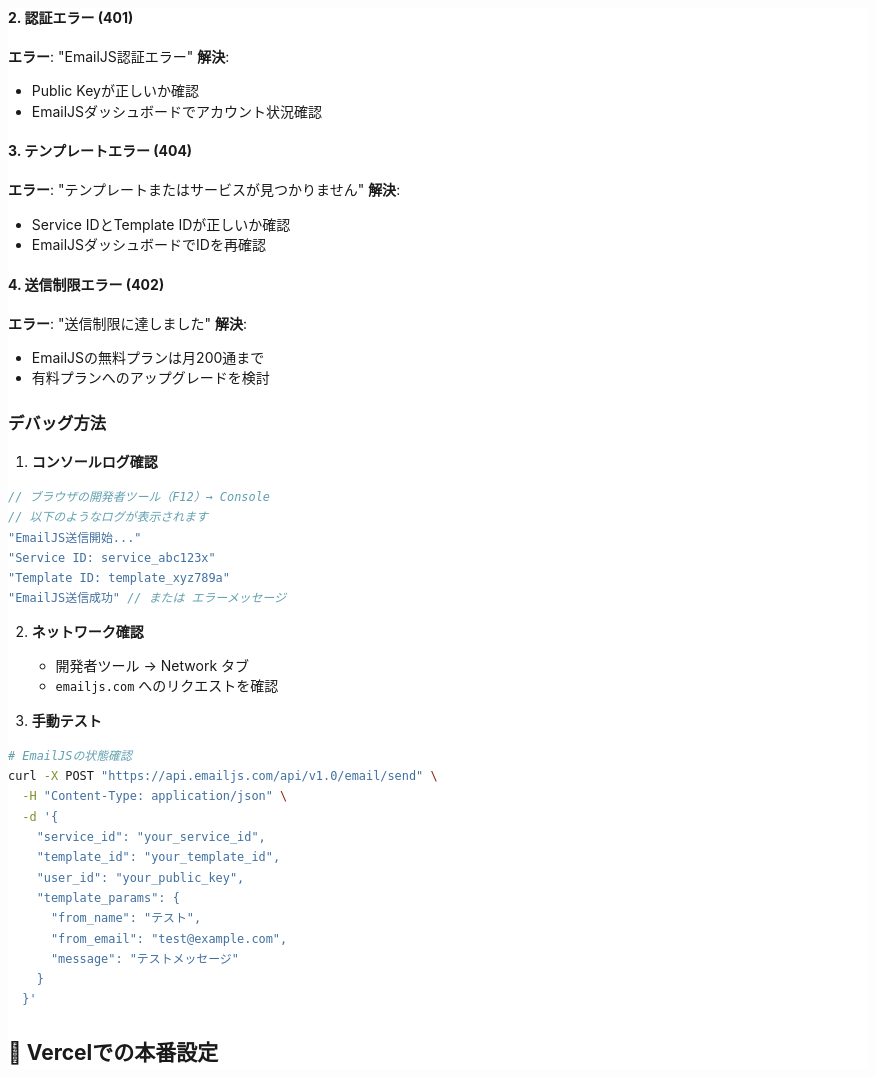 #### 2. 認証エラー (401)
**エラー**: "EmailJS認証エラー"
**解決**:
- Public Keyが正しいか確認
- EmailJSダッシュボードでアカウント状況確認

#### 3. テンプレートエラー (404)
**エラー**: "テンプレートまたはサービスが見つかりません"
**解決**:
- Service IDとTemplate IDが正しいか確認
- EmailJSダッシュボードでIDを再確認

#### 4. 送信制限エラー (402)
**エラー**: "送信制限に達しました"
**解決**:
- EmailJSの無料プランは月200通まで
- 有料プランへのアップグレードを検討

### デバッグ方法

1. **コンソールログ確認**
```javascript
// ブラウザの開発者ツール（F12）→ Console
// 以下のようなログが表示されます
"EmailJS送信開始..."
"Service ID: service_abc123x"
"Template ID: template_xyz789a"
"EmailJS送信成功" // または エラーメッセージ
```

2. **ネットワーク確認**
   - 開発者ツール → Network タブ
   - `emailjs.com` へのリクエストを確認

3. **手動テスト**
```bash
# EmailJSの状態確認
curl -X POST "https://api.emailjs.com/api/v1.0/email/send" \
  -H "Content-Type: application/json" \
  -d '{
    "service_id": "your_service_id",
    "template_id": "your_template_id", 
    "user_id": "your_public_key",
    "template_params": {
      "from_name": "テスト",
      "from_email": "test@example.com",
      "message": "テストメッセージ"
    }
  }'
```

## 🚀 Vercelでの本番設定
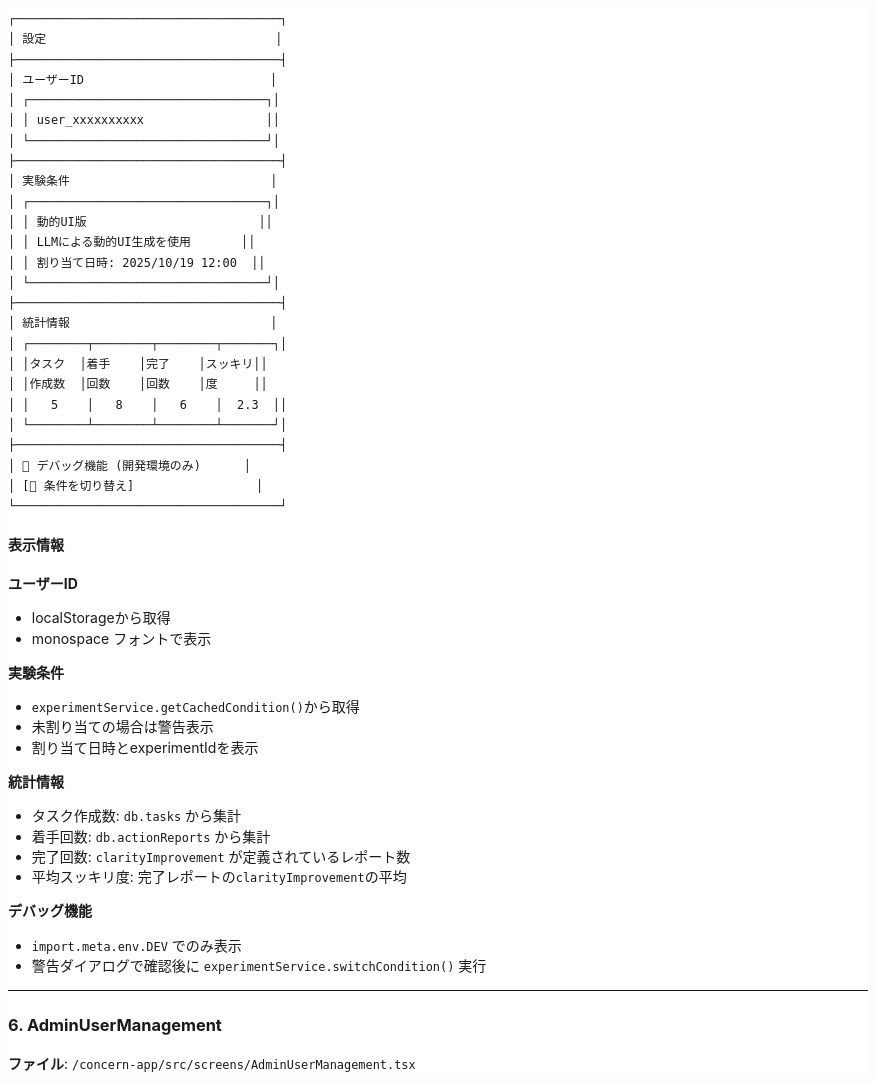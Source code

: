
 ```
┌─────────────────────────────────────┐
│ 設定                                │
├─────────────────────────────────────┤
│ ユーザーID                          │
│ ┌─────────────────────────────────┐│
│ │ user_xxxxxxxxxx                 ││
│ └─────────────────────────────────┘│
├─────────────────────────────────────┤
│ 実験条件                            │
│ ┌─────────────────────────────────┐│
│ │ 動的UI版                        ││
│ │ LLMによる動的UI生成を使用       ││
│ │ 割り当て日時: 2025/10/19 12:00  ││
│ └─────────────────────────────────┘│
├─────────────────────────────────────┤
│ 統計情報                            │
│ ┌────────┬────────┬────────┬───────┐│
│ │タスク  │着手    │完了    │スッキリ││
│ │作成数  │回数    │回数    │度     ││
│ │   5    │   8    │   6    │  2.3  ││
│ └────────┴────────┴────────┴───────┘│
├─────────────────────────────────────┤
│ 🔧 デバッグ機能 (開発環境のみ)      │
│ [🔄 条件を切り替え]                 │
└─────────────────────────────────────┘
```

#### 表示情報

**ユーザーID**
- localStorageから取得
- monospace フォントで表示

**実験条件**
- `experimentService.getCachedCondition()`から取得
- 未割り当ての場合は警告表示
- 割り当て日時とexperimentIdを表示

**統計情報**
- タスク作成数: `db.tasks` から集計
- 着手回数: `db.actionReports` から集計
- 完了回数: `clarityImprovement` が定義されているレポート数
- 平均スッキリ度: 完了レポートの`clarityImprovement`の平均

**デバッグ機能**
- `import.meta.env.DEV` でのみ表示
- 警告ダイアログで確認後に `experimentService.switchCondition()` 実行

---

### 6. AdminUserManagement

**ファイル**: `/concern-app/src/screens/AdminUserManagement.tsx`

● ● ●

Exercise brief >> A faithful copy of the entries above is needed, one that contains no images.

Final answer >>
 #### 2. 認証エラー (401)
**エラー**: "EmailJS認証エラー"
**解決**:
- Public Keyが正しいか確認
- EmailJSダッシュボードでアカウント状況確認

#### 3. テンプレートエラー (404)
**エラー**: "テンプレートまたはサービスが見つかりません"
**解決**:
- Service IDとTemplate IDが正しいか確認
- EmailJSダッシュボードでIDを再確認

#### 4. 送信制限エラー (402)
**エラー**: "送信制限に達しました"
**解決**:
- EmailJSの無料プランは月200通まで
- 有料プランへのアップグレードを検討

### デバッグ方法

1. **コンソールログ確認**
```javascript
// ブラウザの開発者ツール（F12）→ Console
// 以下のようなログが表示されます
"EmailJS送信開始..."
"Service ID: service_abc123x"
"Template ID: template_xyz789a"
"EmailJS送信成功" // または エラーメッセージ
```

2. **ネットワーク確認**
   - 開発者ツール → Network タブ
   - `emailjs.com` へのリクエストを確認

3. **手動テスト**
```bash
# EmailJSの状態確認
curl -X POST "https://api.emailjs.com/api/v1.0/email/send" \
  -H "Content-Type: application/json" \
  -d '{
    "service_id": "your_service_id",
    "template_id": "your_template_id", 
    "user_id": "your_public_key",
    "template_params": {
      "from_name": "テスト",
      "from_email": "test@example.com",
      "message": "テストメッセージ"
    }
  }'
```

## 🚀 Vercelでの本番設定
Source code

:
 ```
┌─────────────────────────────────────┐
│ 設定                                │
├─────────────────────────────────────┤
│ ユーザーID                          │
│ ┌─────────────────────────────────┐│
│ │ user_xxxxxxxxxx                 ││
│ └─────────────────────────────────┘│
├─────────────────────────────────────┤
│ 実験条件                            │
│ ┌─────────────────────────────────┐│
│ │ 動的UI版                        ││
│ │ LLMによる動的UI生成を使用       ││
│ │ 割り当て日時: 2025/10/19 12:00  ││
│ └─────────────────────────────────┘│
├─────────────────────────────────────┤
│ 統計情報                            │
│ ┌────────┬────────┬────────┬───────┐│
│ │タスク  │着手    │完了    │スッキリ││
│ │作成数  │回数    │回数    │度     ││
│ │   5    │   8    │   6    │  2.3  ││
│ └────────┴────────┴────────┴───────┘│
├─────────────────────────────────────┤
│ 🔧 デバッグ機能 (開発環境のみ)      │
│ [🔄 条件を切り替え]                 │
└─────────────────────────────────────┘
```

#### 表示情報

**ユーザーID**
- localStorageから取得
- monospace フォントで表示

**実験条件**
- `experimentService.getCachedCondition()`から取得
- 未割り当ての場合は警告表示
- 割り当て日時とexperimentIdを表示

**統計情報**
- タスク作成数: `db.tasks` から集計
- 着手回数: `db.actionReports` から集計
- 完了回数: `clarityImprovement` が定義されているレポート数
- 平均スッキリ度: 完了レポートの`clarityImprovement`の平均

**デバッグ機能**
- `import.meta.env.DEV` でのみ表示
- 警告ダイアログで確認後に `experimentService.switchCondition()` 実行

---

### 6. AdminUserManagement

**ファイル**: `/concern-app/src/screens/AdminUserManagement.tsx`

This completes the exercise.